Una persona bulimica è una persona che desidera. Desidera l’alimento per nutrire non il corpo ma per compensare una mancanza. Mancanza d’amore, di considerazione, di autostima. L’atto del vomitare rappresenta la liberazione dall’esaudimento del desiderio, necessario per poter ripetere l’atto compulsivo. Un profondo senso di colpa accompagna la persona bulimica che non riesce a controllare l’atto alimentare. La colpa è figlia della ricerca di perfezione, simbolicamente rappresentata dal corpo anoressico. La bulimica è un’anoressica mancata ed in quanto tale soggiace alle ferree leggi del rigore. Il cedimento al piacere dell’ingurgitare rivela appunto il naufragio del meccanismo di controllo, rigido ed ossessivo, ricercato da queste persone e quindi la precipitazione nel cataclisma dell’imperfezione, dello schifo, della disistima totale. Il tentativo di controllo alimentare, del corpo, rivela il tentativo di costruirsi un’identità, un bisogno di autoaffermazione.

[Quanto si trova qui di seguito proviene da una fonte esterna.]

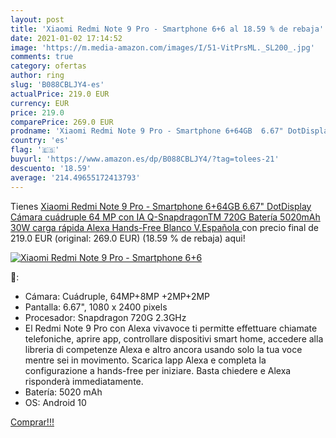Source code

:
 ```yaml
---
layout: post
title: 'Xiaomi Redmi Note 9 Pro - Smartphone 6+6 al 18.59 % de rebaja'
date: 2021-01-02 17:14:52
image: 'https://m.media-amazon.com/images/I/51-VitPrsML._SL200_.jpg'
comments: true
category: ofertas
author: ring
slug: 'B088CBLJY4-es'
actualPrice: 219.0 EUR
currency: EUR
price: 219.0
comparePrice: 269.0 EUR
prodname: 'Xiaomi Redmi Note 9 Pro - Smartphone 6+64GB  6.67" DotDisplay  Cámara cuádruple 64 MP con IA  Q-SnapdragonTM 720G  Batería 5020mAh  30W carga rápida   Alexa Hands-Free  Blanco  V.Española '
country: 'es'
flag: '🇪🇸'
buyurl: 'https://www.amazon.es/dp/B088CBLJY4/?tag=tolees-21'
descuento: '18.59'
average: '214.49655172413793'
---
```


Tienes [Xiaomi Redmi Note 9 Pro - Smartphone 6+64GB  6.67" DotDisplay  Cámara cuádruple 64 MP con IA  Q-SnapdragonTM 720G  Batería 5020mAh  30W carga rápida   Alexa Hands-Free  Blanco  V.Española ](https://www.amazon.es/dp/B088CBLJY4/?tag=tolees-21) con precio final de  219.0 EUR (original: 269.0 EUR) (18.59 %  de rebaja) aqui!

[![Xiaomi Redmi Note 9 Pro - Smartphone 6+6](https://m.media-amazon.com/images/I/51-VitPrsML._SL200_.jpg)](https://www.amazon.es/dp/B088CBLJY4/?tag=tolees-21)

🔎:

- Cámara: Cuádruple, 64MP+8MP +2MP+2MP
- Pantalla: 6.67", 1080 x 2400 pixels
- Procesador: Snapdragon 720G 2.3GHz
- El Redmi Note 9 Pro con Alexa vivavoce ti permitte effettuare chiamate telefoniche, aprire app, controllare dispositivi smart home, accedere alla libreria di competenze Alexa e altro ancora usando solo la tua voce mentre sei in movimento. Scarica lapp Alexa e completa la configurazione a hands-free per iniziare. Basta chiedere e Alexa risponderà immediatamente.
- Batería: 5020 mAh
- OS: Android 10

[Comprar!!!](https://www.amazon.es/dp/B088CBLJY4/?tag=tolees-21)
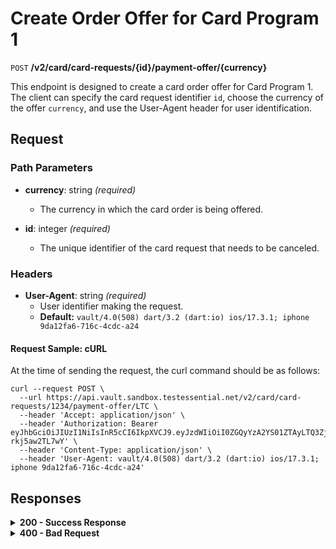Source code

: # Create Order Offer for Card Program 1

`POST` **/v2/card/card-requests/{id}/payment-offer/{currency}**

This endpoint is designed to create a card order offer for Card Program 1. The client can specify the card request identifier `id`, choose the currency of the offer `currency`, and use the User-Agent header for user identification.

## Request

### Path Parameters

- **currency**: string *(required)*
  - The currency in which the card order is being offered.

- **id**: integer<int64> *(required)*
  - The unique identifier of the card request that needs to be canceled.

### Headers

- **User-Agent**: string *(required)*
  - User identifier making the request.
  - **Default:** `vault/4.0(508) dart/3.2 (dart:io) ios/17.3.1; iphone 9da12fa6-716c-4cdc-a24`

#### **Request Sample: cURL**

At the time of sending the request, the curl command should be as follows:

```curl cURL
curl --request POST \
  --url https://api.vault.sandbox.testessential.net/v2/card/card-requests/1234/payment-offer/LTC \
  --header 'Accept: application/json' \
  --header 'Authorization: Bearer eyJhbGciOiJIUzI1NiIsInR5cCI6IkpXVCJ9.eyJzdWIiOiI0ZGQyYzA2YS01ZTAyLTQ3ZjMtYWM5Zi1hYzE4Y2Q5Y2ZiNDQiLCJleHAiOjE3MTIyMzAyOTIsImlhdCI6MTcxMjE0Mzg5Mn0.Zf1C96fU6YXbxLec3BSjhqZPRpSRLU-rkj5aw2TL7wY' \
  --header 'Content-Type: application/json' \
  --header 'User-Agent: vault/4.0(508) dart/3.2 (dart:io) ios/17.3.1; iphone 9da12fa6-716c-4cdc-a24'
```

## Responses

<details>
<summary><strong>200 - Success Response</strong></summary>

**Media type:** `application/json`

- **offerId**: integer
  - Unique identifier of the card order offer.

- **cryptoPrice**: object
  - Information about the price in cryptocurrency.
    - **value**: integer
      - Price value.
    - **currency**: string
      - Currency in which the price is specified.
  
- **id**: integer
  - The unique identifier assigned to the request for creating a new card.
  
**Responses example**
```json
{
  "offerId": 98765,
  "cryptoPrice": {
    "value": 0.005,
    "currency": "BTC"
  }
}
```
</details>


<details>
<summary><strong>400 - Bad Request</strong></summary>

The response status code indicates that the requested page was not found on the server.
  
**Media type:** `application/json`
  
  

- **message:** string
  - Message displayed to the user.

- **field:** string
  - Specifies the field in the request that caused the error.

- **errorId:** integer
  - Identifier of the error.

- **systemId:** string
  - Identifier of the component.

- **originalMessage:** string
  - The original error message.

- **errorStackTrace:** string
  - The place where the error occurred in the code.

- **data:** object
  - Additional data related to the error, structured as key-value pairs.
    - **additionalProp1:** object
    - **additionalProp2:** object
    - **additionalProp3:** object

- **error:** string
  - Identifier of the error.

    
**Responses example**

```json
{
  "error": "COMMON",
  "errorId": 0,
  "message": "Sorry for inconvenience. We're fixing the issue. If you have urgent questions, contact support",
  "systemId": "core"
}
```

</details>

Nella storia personale della persona bulimica troviamo spesso esperienze traumatiche nell’infanzia, fisiche e/o psicologiche. Stili di attaccamento insicuri, frequenti nelle persone affette da disturbi alimentari, denotano un quadro biografico e familiare nel quale il bambino stenta a discriminare i propri bisogni fisiologici, come appunto la fame, dagli stati emotivi. Effettivamente le persone affette da disturbi alimentari sono fondamentalmente alessitimiche: hanno difficoltà di insight e nel riconoscere le proprie emozioni. Apparentemente rimandano freddezza, scarsa empatia. Per questo il trattamento nel counseling è difficile e complesso. Un fallimento terapeutico ripropone il circolo bulimico mostrando l’imperfezione, il senso di colpa. E’ necessario far vomitare, non il cibo, ma le emozioni, i desideri, il bisogno d’amore, la necessità dello sguardo dell’altro che non sia giudicante. E’ necessario liberare la femminilità spesso domata perché esporrebbe all’altrui giudizio. L’utilizzo di farmaci antidepressivi, frequente nella bulimia, è spesso una contraddizione di metodo. Il miglioramento dell’umore, peraltro momentaneo, fa emergere ancor di più la propria inefficacia demandata ad una molecola.
Il counseling con una persona bulimica diventa una sorta di battaglia, nel quale si susseguono avanzamenti e disfatte. Ostinazione, rigidità, negatività, espresse dal bulimico, spingono spesso il counselor all’irritazione, alla colpevolizzazione del paziente e a determinarne l’inguaribilità. La consapevolezza del possibile emergere di tale meccanismo, che trasferisce sul paziente l’incapacità del counselor a gestire adeguatamente la relazione, è condizione prioritaria per poter essere di vero aiuto.